Respiratory diseases, including influenza, infectious pneumonia, and severe acute respiratory syndrome (SARS), are a leading cause of morbidity and mortality worldwide. The recent COVID-19 pandemic claimed over 6.9 million lives globally. With the possibility of future pandemics, the creation of affordable antimicrobial meshes for protective gear, such as facemasks, is essential. Electrospinning has been a focus for much of this research, but most approaches are complex and expensive, often wasting raw materials by distributing antiviral agents throughout the mesh despite the fact they can only be active if at the fibre surface. Here, we report a low cost and efficient one-step method to produce nanofibre meshes with antimicrobial activity, including against SARS-CoV-2. Cetrimonium bromide (CTAB) was deposited directly onto the surface of polycaprolactone (PCL) fibres by coaxial electrospinning. The CTAB-coated samples have denser meshes with finer nanofibres than non-coated PCL fibres (mean diameter: ∼300 nm versus ∼900 nm, with mean pore size: ∼300 nm versus > 600 nm). The formulations have > 90% coating efficiency and exhibit a burst release of CTAB upon coming into contact with aqueous media.

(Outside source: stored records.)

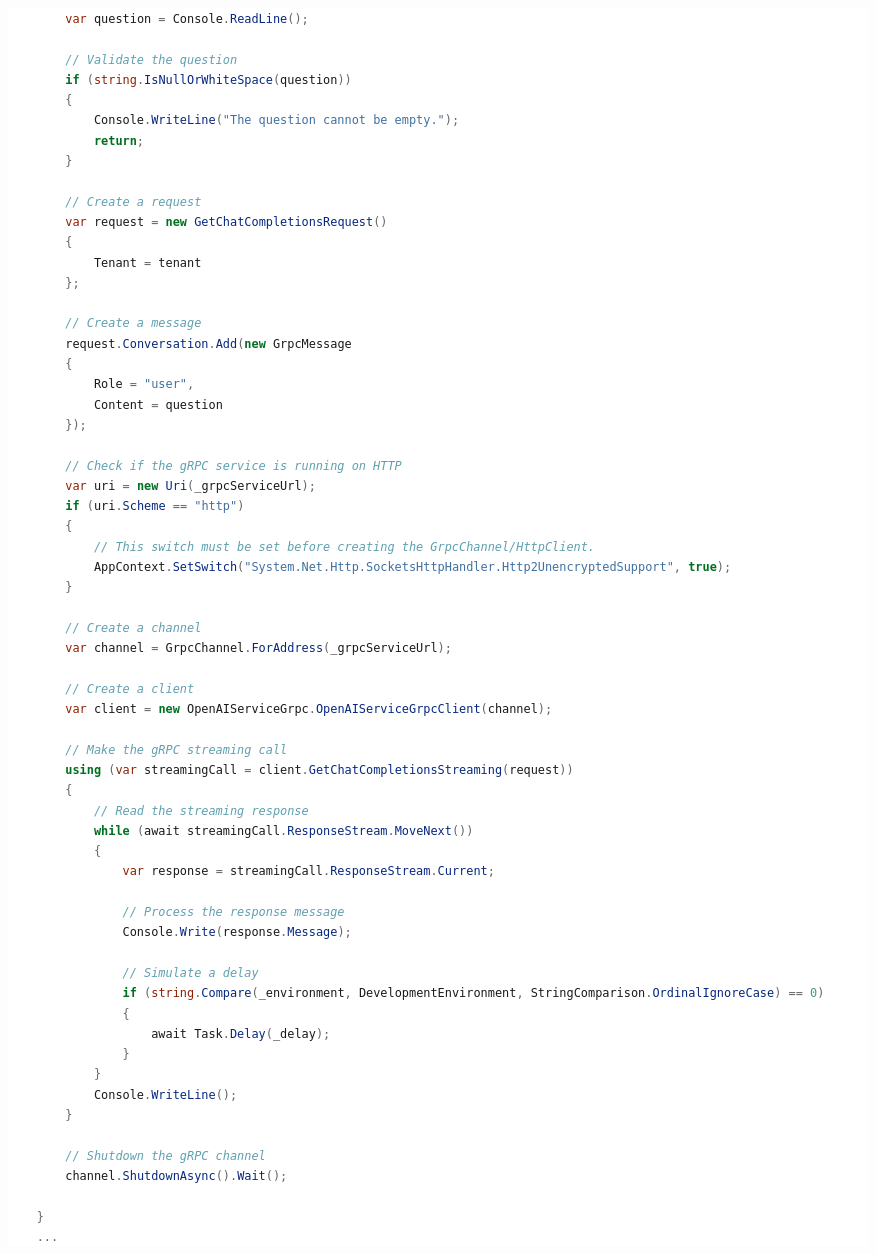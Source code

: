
 ```csharp
        var question = Console.ReadLine();

        // Validate the question
        if (string.IsNullOrWhiteSpace(question))
        {
            Console.WriteLine("The question cannot be empty.");
            return;
        }

        // Create a request
        var request = new GetChatCompletionsRequest()
        {
            Tenant = tenant
        };

        // Create a message
        request.Conversation.Add(new GrpcMessage
        {
            Role = "user",
            Content = question
        });

        // Check if the gRPC service is running on HTTP
        var uri = new Uri(_grpcServiceUrl);
        if (uri.Scheme == "http")
        {
            // This switch must be set before creating the GrpcChannel/HttpClient.
            AppContext.SetSwitch("System.Net.Http.SocketsHttpHandler.Http2UnencryptedSupport", true);
        }

        // Create a channel
        var channel = GrpcChannel.ForAddress(_grpcServiceUrl);

        // Create a client
        var client = new OpenAIServiceGrpc.OpenAIServiceGrpcClient(channel);

        // Make the gRPC streaming call
        using (var streamingCall = client.GetChatCompletionsStreaming(request))
        {
            // Read the streaming response
            while (await streamingCall.ResponseStream.MoveNext())
            {
                var response = streamingCall.ResponseStream.Current;

                // Process the response message
                Console.Write(response.Message);

                // Simulate a delay
                if (string.Compare(_environment, DevelopmentEnvironment, StringComparison.OrdinalIgnoreCase) == 0)
                {
                    await Task.Delay(_delay);
                }
            }
            Console.WriteLine();
        }

        // Shutdown the gRPC channel
        channel.ShutdownAsync().Wait();

    }
    ...
```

The CTAB-coated materials have strong antibacterial activity against Staphylococcus aureus (ca. 100%) and Pseudomonas aeruginosa (96.5 ± 4.1%) bacteria, as well as potent antiviral activity with over 99.9% efficacy against both respiratory syncytial virus and SARS-CoV-2. The CTAB-coated nanofibre mesh thus has great potential to form a mask material for preventing both bacterial and viral respiratory infections.

Type:	Article
Title:	A one-step method for generating antimicrobial nanofibre meshes via coaxial electrospinning
Open access status:	An open access version is available from UCL Discovery
DOI:	10.1039/d4ma00125g
Publisher version:	http://dx.doi.org/10.1039/d4ma00125g
Language:	English
Additional information:	© Royal Society of Chemistry 2024. This article is Open Access (http://creativecommons.org/licenses/by/3.0/).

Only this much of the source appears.